**AIM OF THE TASK:**
From the records below, copy each line in which the string "that" occurs.

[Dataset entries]
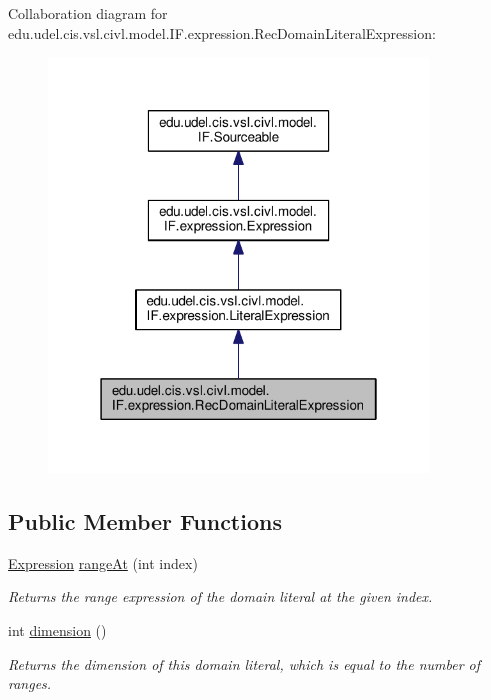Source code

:Collaboration diagram for edu.\+udel.\+cis.\+vsl.\+civl.\+model.\+I\+F.\+expression.\+Rec\+Domain\+Literal\+Expression\+:
\nopagebreak
\begin{figure}[H]
\begin{center}
\leavevmode
\includegraphics[width=286pt]{interfaceedu_1_1udel_1_1cis_1_1vsl_1_1civl_1_1model_1_1IF_1_1expression_1_1RecDomainLiteralExpression__coll__graph}
\end{center}
\end{figure}
\subsection*{Public Member Functions}
\begin{DoxyCompactItemize}
\item 
\hyperlink{interfaceedu_1_1udel_1_1cis_1_1vsl_1_1civl_1_1model_1_1IF_1_1expression_1_1Expression}{Expression} \hyperlink{interfaceedu_1_1udel_1_1cis_1_1vsl_1_1civl_1_1model_1_1IF_1_1expression_1_1RecDomainLiteralExpression_aed523ebea709315fd53f0612c9970c3a}{range\+At} (int index)
\begin{DoxyCompactList}\small\item\em Returns the range expression of the domain literal at the given index. \end{DoxyCompactList}\item 
int \hyperlink{interfaceedu_1_1udel_1_1cis_1_1vsl_1_1civl_1_1model_1_1IF_1_1expression_1_1RecDomainLiteralExpression_a3570f96ba4cf7d2757953b09e5a1f7a5}{dimension} ()
\begin{DoxyCompactList}\small\item\em Returns the dimension of this domain literal, which is equal to the number of ranges. \end{DoxyCompactList}\end{DoxyCompactItemize}


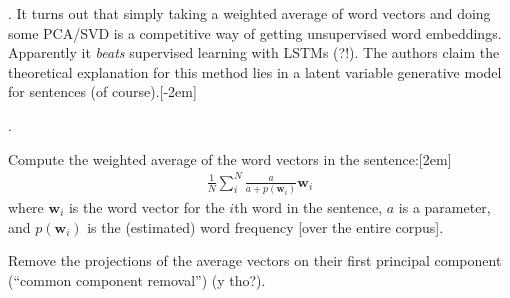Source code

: \documentclass[11pt]{article}
\renewcommand\vec[2][]{\bm{#2}_{#1}}
\newcommand\myspace[1][]{\vspace{#1\bigskipamount}}
\newcommand\p{\Needspace{10\baselineskip} \noindent}
\begin{document}
\begin{comment}
		\item Short-term, it would be helpful to know, in the sense of curation paper, what makes a good conversation model on your platform? What qualities are you trying to optimize for? A model as simple as multiclass logistic regression or decision trees may do just fine for a starter model. 
		
		\item Collect data for everything you possibly can! As fine-grained as how long a user spends with the bot, the distribution of commands from user to bot, etc. If a neural net is used, save checkpoints so that transfer learning is possible.
		
		\item \green{Question}: What happens when a user issues an Agora command?
	\end{compactitem}
\end{itemize}
\end{comment}




\myspace
\p {}. It turns out that simply taking a weighted average of word vectors and doing some PCA/SVD is a competitive way of getting unsupervised word embeddings. Apparently it \textit{beats} supervised learning with LSTMs (?!). The authors claim the theoretical explanation for this method lies in a latent variable generative model for sentences (of course).[-2em]

\myspace
\p {}.
\begin{compactenum}
	\item Compute the weighted average of the word vectors in the sentence:[2em]
	\begin{align}
	\frac{1}{N} \sum_{i}^{N} \frac{a}{a + p(\vec[i]{w})} \vec[i]{w}
	\end{align}
	where $\vec[i]{w}$ is the word vector for the $i$th word in the sentence, $a$ is a parameter, and $p(\vec[i]{w})$ is the (estimated) word frequency [over the entire corpus]. 
	
	\item Remove the projections of the average vectors on their first principal component (``common component removal'') (y tho?).
\end{compactenum}
\end{document}
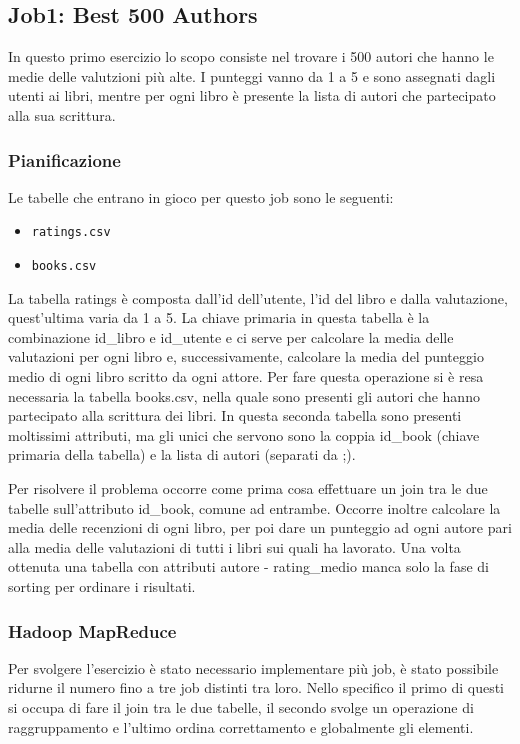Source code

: \subsection{Job1: Best 500 Authors}

In questo primo esercizio lo scopo consiste nel trovare i 500 autori che hanno le medie delle valutzioni più alte.
I punteggi vanno da 1 a 5 e sono assegnati dagli utenti ai libri, mentre per ogni libro è presente la lista di autori che
partecipato alla sua scrittura.

\subsubsection{Pianificazione}
Le tabelle che entrano in gioco per questo job sono le seguenti:
\begin{itemize}
    \item \texttt{ratings.csv}
    \item \texttt{books.csv}
\end{itemize}

La tabella ratings è composta dall'id dell'utente, l'id del libro e dalla valutazione, quest'ultima varia da 1 a 5.
La chiave primaria in questa tabella è la combinazione id\_libro e id\_utente e ci serve per calcolare la media delle
valutazioni per ogni libro e, successivamente, calcolare la media del punteggio medio di ogni libro scritto da ogni attore.
Per fare questa operazione si è resa necessaria la tabella books.csv, nella quale sono presenti gli autori che hanno
partecipato alla scrittura dei libri.
In questa seconda tabella sono presenti moltissimi attributi, ma gli unici che servono sono la coppia id\_book
(chiave primaria della tabella) e la lista di autori (separati da ;).

Per risolvere il problema occorre come prima cosa effettuare un join tra le due tabelle sull'attributo id\_book, comune ad entrambe.
Occorre inoltre calcolare la media delle recenzioni di ogni libro, per poi dare un punteggio ad ogni autore pari alla media delle
valutazioni di tutti i libri sui quali ha lavorato.
Una volta ottenuta una tabella con attributi autore - rating\_medio manca solo la fase di sorting per ordinare i risultati.

\subsubsection{Hadoop MapReduce}
Per svolgere l'esercizio è stato necessario implementare più job, è stato possibile ridurne il numero fino a tre job distinti tra loro.
Nello specifico il primo di questi si occupa di fare il join tra le due tabelle, il secondo svolge un operazione di raggruppamento e l'ultimo
ordina correttamento e globalmente gli elementi.

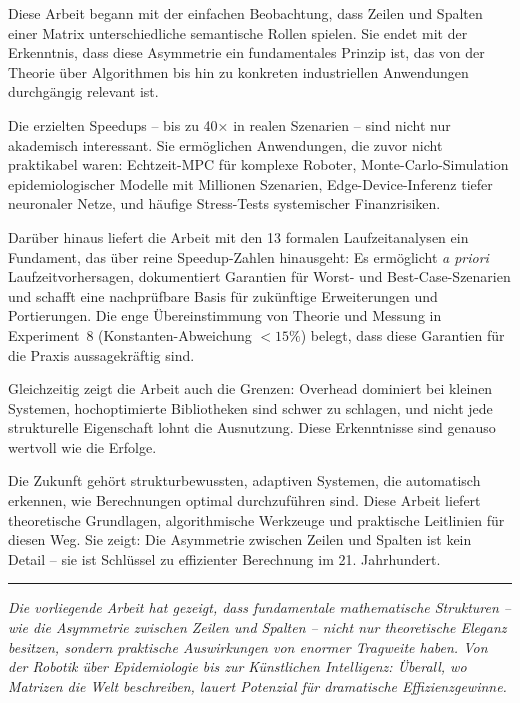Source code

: \documentclass[a4paper,12pt]{report}
\theoremstyle{definition}
\begin{document}
	Diese Arbeit begann mit der einfachen Beobachtung, dass Zeilen und Spalten einer Matrix unterschiedliche semantische Rollen spielen. Sie endet mit der Erkenntnis, dass diese Asymmetrie ein fundamentales Prinzip ist, das von der Theorie über Algorithmen bis hin zu konkreten industriellen Anwendungen durchgängig relevant ist.
	
	Die erzielten Speedups – bis zu 40× in realen Szenarien – sind nicht nur akademisch interessant. Sie ermöglichen Anwendungen, die zuvor nicht praktikabel waren: Echtzeit-MPC für komplexe Roboter, Monte-Carlo-Simulation epidemiologischer Modelle mit Millionen Szenarien, Edge-Device-Inferenz tiefer neuronaler Netze, und häufige Stress-Tests systemischer Finanzrisiken.

	Darüber hinaus liefert die Arbeit mit den 13 formalen Laufzeitanalysen ein Fundament, das über reine Speedup-Zahlen hinausgeht: Es ermöglicht \emph{a priori} Laufzeitvorhersagen, dokumentiert Garantien für Worst- und Best-Case-Szenarien und schafft eine nachprüfbare Basis für zukünftige Erweiterungen und Portierungen. Die enge Übereinstimmung von Theorie und Messung in Experiment~8 (Konstanten-Abweichung $< 15\%$) belegt, dass diese Garantien für die Praxis aussagekräftig sind.
	
	Gleichzeitig zeigt die Arbeit auch die Grenzen: Overhead dominiert bei kleinen Systemen, hochoptimierte Bibliotheken sind schwer zu schlagen, und nicht jede strukturelle Eigenschaft lohnt die Ausnutzung. Diese Erkenntnisse sind genauso wertvoll wie die Erfolge.
	
	Die Zukunft gehört strukturbewussten, adaptiven Systemen, die automatisch erkennen, wie Berechnungen optimal durchzuführen sind. Diese Arbeit liefert theoretische Grundlagen, algorithmische Werkzeuge und praktische Leitlinien für diesen Weg. Sie zeigt: Die Asymmetrie zwischen Zeilen und Spalten ist kein Detail – sie ist Schlüssel zu effizienter Berechnung im 21. Jahrhundert.
	
	\vspace{1cm}
	
	\begin{center}
		\rule{0.5\textwidth}{0.4pt}
	\end{center}
	
	\vspace{0.5cm}
	
	\textit{Die vorliegende Arbeit hat gezeigt, dass fundamentale mathematische Strukturen – wie die Asymmetrie zwischen Zeilen und Spalten – nicht nur theoretische Eleganz besitzen, sondern praktische Auswirkungen von enormer Tragweite haben. Von der Robotik über Epidemiologie bis zur Künstlichen Intelligenz: Überall, wo Matrizen die Welt beschreiben, lauert Potenzial für dramatische Effizienzgewinne.}
\end{document}
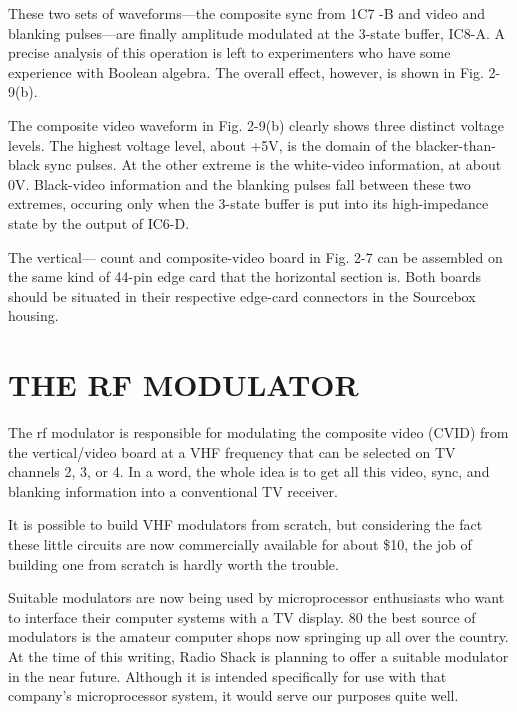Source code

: \documentclass[11pt]{book}              %
\begin{document}
These two sets of waveforms—the composite sync from 1C7 -B and video and blanking pulses—are finally amplitude modulated at the 3-state buffer, IC8-A. A precise analysis of this operation is left to experimenters who have some experience with Boolean algebra. The overall effect, however, is shown in Fig. 2-9(b).

The composite video waveform in Fig. 2-9(b) clearly shows three distinct voltage levels. The highest voltage level, about +5V, is the domain of the blacker-than-black sync pulses. At the other extreme is the white-video information, at about 0V. Black-video information and the blanking pulses fall between these two extremes, occuring only when the 3-state buffer is put into its high-impedance state by the output of IC6-D.

The vertical— count and composite-video board in Fig. 2-7 can be assembled on the same kind of 44-pin edge card that the horizontal section is. Both boards should be situated in their respective edge-card connectors in the Sourcebox housing.


\section{THE RF MODULATOR}

The rf modulator is responsible for modulating the composite video (CVID) from the vertical/video board at a VHF frequency that can be selected on TV channels 2, 3, or 4. In a word, the whole idea is to get all this video, sync, and blanking information into a conventional TV receiver.


It is possible to build VHF modulators from scratch, but considering the fact these little circuits are now commercially available for about \$10, the job of building one from scratch is hardly worth the trouble.

Suitable modulators are now being used by microprocessor enthusiasts who want to interface their computer systems with a TV display. 80 the best source of modulators is the amateur computer shops now springing up all over the country. At the time of this writing, Radio Shack is planning to offer a suitable modulator in the near future. Although it is intended specifically for use with that company’s microprocessor system, it would serve our purposes quite well.
\end{document}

**EXERCISE RESULT:**
		\item Collect data for everything you possibly can! As fine-grained as how long a user spends with the bot, the distribution of commands from user to bot, etc. If a neural net is used, save checkpoints so that transfer learning is possible.
\p {}. It turns out that simply taking a weighted average of word vectors and doing some PCA/SVD is a competitive way of getting unsupervised word embeddings. Apparently it \textit{beats} supervised learning with LSTMs (?!). The authors claim the theoretical explanation for this method lies in a latent variable generative model for sentences (of course).[-2em]
The vertical— count and composite-video board in Fig. 2-7 can be assembled on the same kind of 44-pin edge card that the horizontal section is. Both boards should be situated in their respective edge-card connectors in the Sourcebox housing.
The rf modulator is responsible for modulating the composite video (CVID) from the vertical/video board at a VHF frequency that can be selected on TV channels 2, 3, or 4. In a word, the whole idea is to get all this video, sync, and blanking information into a conventional TV receiver.
Suitable modulators are now being used by microprocessor enthusiasts who want to interface their computer systems with a TV display. 80 the best source of modulators is the amateur computer shops now springing up all over the country. At the time of this writing, Radio Shack is planning to offer a suitable modulator in the near future. Although it is intended specifically for use with that company’s microprocessor system, it would serve our purposes quite well.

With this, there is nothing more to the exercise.